■ Extracted records:
----------------

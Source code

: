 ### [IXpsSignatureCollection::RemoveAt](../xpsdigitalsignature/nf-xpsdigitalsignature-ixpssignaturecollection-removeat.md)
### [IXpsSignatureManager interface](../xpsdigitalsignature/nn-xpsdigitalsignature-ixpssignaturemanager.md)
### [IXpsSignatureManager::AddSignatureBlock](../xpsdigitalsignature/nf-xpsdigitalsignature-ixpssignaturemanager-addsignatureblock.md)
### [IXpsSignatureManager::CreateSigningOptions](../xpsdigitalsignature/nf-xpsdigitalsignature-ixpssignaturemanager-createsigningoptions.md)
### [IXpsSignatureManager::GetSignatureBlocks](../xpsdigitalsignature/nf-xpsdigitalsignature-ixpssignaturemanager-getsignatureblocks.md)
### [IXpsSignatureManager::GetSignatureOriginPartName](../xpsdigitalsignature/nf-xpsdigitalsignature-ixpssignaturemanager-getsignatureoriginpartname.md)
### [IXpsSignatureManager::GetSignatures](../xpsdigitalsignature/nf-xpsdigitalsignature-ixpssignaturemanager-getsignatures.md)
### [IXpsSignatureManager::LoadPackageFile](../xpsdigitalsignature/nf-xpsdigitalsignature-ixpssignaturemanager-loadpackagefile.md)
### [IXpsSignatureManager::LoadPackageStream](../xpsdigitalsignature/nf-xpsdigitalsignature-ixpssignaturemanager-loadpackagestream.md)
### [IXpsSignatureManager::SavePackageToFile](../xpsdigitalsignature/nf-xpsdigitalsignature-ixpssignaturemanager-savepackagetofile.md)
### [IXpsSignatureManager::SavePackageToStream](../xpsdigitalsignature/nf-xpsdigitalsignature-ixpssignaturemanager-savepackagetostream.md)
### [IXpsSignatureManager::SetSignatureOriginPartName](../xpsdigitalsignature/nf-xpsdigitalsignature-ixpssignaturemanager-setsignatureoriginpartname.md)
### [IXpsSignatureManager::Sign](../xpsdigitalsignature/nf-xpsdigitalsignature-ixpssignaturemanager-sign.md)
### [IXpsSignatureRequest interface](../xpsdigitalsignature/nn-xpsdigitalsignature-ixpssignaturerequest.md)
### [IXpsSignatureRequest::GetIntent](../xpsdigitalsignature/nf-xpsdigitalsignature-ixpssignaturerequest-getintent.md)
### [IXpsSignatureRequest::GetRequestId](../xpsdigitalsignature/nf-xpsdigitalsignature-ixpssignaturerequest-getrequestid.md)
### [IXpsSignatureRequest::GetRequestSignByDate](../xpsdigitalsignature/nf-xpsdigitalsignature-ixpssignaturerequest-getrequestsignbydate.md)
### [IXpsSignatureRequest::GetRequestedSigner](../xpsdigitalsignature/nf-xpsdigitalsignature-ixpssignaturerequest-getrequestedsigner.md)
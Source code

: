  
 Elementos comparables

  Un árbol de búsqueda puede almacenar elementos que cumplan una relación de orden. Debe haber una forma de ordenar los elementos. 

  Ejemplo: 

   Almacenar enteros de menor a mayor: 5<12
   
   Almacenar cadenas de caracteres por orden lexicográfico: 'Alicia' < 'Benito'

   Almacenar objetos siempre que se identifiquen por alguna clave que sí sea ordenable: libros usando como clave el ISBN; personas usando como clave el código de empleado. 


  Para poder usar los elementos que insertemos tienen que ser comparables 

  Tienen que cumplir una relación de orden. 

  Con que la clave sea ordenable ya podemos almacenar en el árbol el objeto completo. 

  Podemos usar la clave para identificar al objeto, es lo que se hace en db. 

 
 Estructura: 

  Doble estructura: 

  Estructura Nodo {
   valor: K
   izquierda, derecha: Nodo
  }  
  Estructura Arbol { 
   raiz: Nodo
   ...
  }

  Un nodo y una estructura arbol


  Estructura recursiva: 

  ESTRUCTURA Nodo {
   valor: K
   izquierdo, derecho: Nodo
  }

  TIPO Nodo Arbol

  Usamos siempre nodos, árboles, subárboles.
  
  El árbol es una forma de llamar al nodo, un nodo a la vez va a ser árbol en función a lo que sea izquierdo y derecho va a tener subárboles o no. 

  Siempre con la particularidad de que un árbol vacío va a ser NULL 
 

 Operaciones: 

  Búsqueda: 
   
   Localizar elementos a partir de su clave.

----------------

■ Required work:
Return each line of the records above exactly as it reads.

■ Answer to this exercise:
Source code

: ### [IXpsSignatureCollection::RemoveAt](../xpsdigitalsignature/nf-xpsdigitalsignature-ixpssignaturecollection-removeat.md)
### [IXpsSignatureManager interface](../xpsdigitalsignature/nn-xpsdigitalsignature-ixpssignaturemanager.md)
### [IXpsSignatureManager::AddSignatureBlock](../xpsdigitalsignature/nf-xpsdigitalsignature-ixpssignaturemanager-addsignatureblock.md)
### [IXpsSignatureManager::CreateSigningOptions](../xpsdigitalsignature/nf-xpsdigitalsignature-ixpssignaturemanager-createsigningoptions.md)
### [IXpsSignatureManager::GetSignatureBlocks](../xpsdigitalsignature/nf-xpsdigitalsignature-ixpssignaturemanager-getsignatureblocks.md)
### [IXpsSignatureManager::GetSignatureOriginPartName](../xpsdigitalsignature/nf-xpsdigitalsignature-ixpssignaturemanager-getsignatureoriginpartname.md)
### [IXpsSignatureManager::GetSignatures](../xpsdigitalsignature/nf-xpsdigitalsignature-ixpssignaturemanager-getsignatures.md)
### [IXpsSignatureManager::LoadPackageFile](../xpsdigitalsignature/nf-xpsdigitalsignature-ixpssignaturemanager-loadpackagefile.md)
### [IXpsSignatureManager::LoadPackageStream](../xpsdigitalsignature/nf-xpsdigitalsignature-ixpssignaturemanager-loadpackagestream.md)
### [IXpsSignatureManager::SavePackageToFile](../xpsdigitalsignature/nf-xpsdigitalsignature-ixpssignaturemanager-savepackagetofile.md)
### [IXpsSignatureManager::SavePackageToStream](../xpsdigitalsignature/nf-xpsdigitalsignature-ixpssignaturemanager-savepackagetostream.md)
### [IXpsSignatureManager::SetSignatureOriginPartName](../xpsdigitalsignature/nf-xpsdigitalsignature-ixpssignaturemanager-setsignatureoriginpartname.md)
### [IXpsSignatureManager::Sign](../xpsdigitalsignature/nf-xpsdigitalsignature-ixpssignaturemanager-sign.md)
### [IXpsSignatureRequest interface](../xpsdigitalsignature/nn-xpsdigitalsignature-ixpssignaturerequest.md)
### [IXpsSignatureRequest::GetIntent](../xpsdigitalsignature/nf-xpsdigitalsignature-ixpssignaturerequest-getintent.md)
### [IXpsSignatureRequest::GetRequestId](../xpsdigitalsignature/nf-xpsdigitalsignature-ixpssignaturerequest-getrequestid.md)
### [IXpsSignatureRequest::GetRequestSignByDate](../xpsdigitalsignature/nf-xpsdigitalsignature-ixpssignaturerequest-getrequestsignbydate.md)
### [IXpsSignatureRequest::GetRequestedSigner](../xpsdigitalsignature/nf-xpsdigitalsignature-ixpssignaturerequest-getrequestedsigner.md)
Source code

:  
 Elementos comparables

  Un árbol de búsqueda puede almacenar elementos que cumplan una relación de orden. Debe haber una forma de ordenar los elementos. 

  Ejemplo: 

   Almacenar enteros de menor a mayor: 5<12
   
   Almacenar cadenas de caracteres por orden lexicográfico: 'Alicia' < 'Benito'

   Almacenar objetos siempre que se identifiquen por alguna clave que sí sea ordenable: libros usando como clave el ISBN; personas usando como clave el código de empleado. 


  Para poder usar los elementos que insertemos tienen que ser comparables 

  Tienen que cumplir una relación de orden. 

  Con que la clave sea ordenable ya podemos almacenar en el árbol el objeto completo. 

  Podemos usar la clave para identificar al objeto, es lo que se hace en db. 

 
 Estructura: 

  Doble estructura: 

  Estructura Nodo {
   valor: K
   izquierda, derecha: Nodo
  }  
  Estructura Arbol { 
   raiz: Nodo
   ...
  }

  Un nodo y una estructura arbol


  Estructura recursiva: 

  ESTRUCTURA Nodo {
   valor: K
   izquierdo, derecho: Nodo
  }

  TIPO Nodo Arbol

  Usamos siempre nodos, árboles, subárboles.
  
  El árbol es una forma de llamar al nodo, un nodo a la vez va a ser árbol en función a lo que sea izquierdo y derecho va a tener subárboles o no. 

  Siempre con la particularidad de que un árbol vacío va a ser NULL 
 

 Operaciones: 

  Búsqueda: 
   
   Localizar elementos a partir de su clave.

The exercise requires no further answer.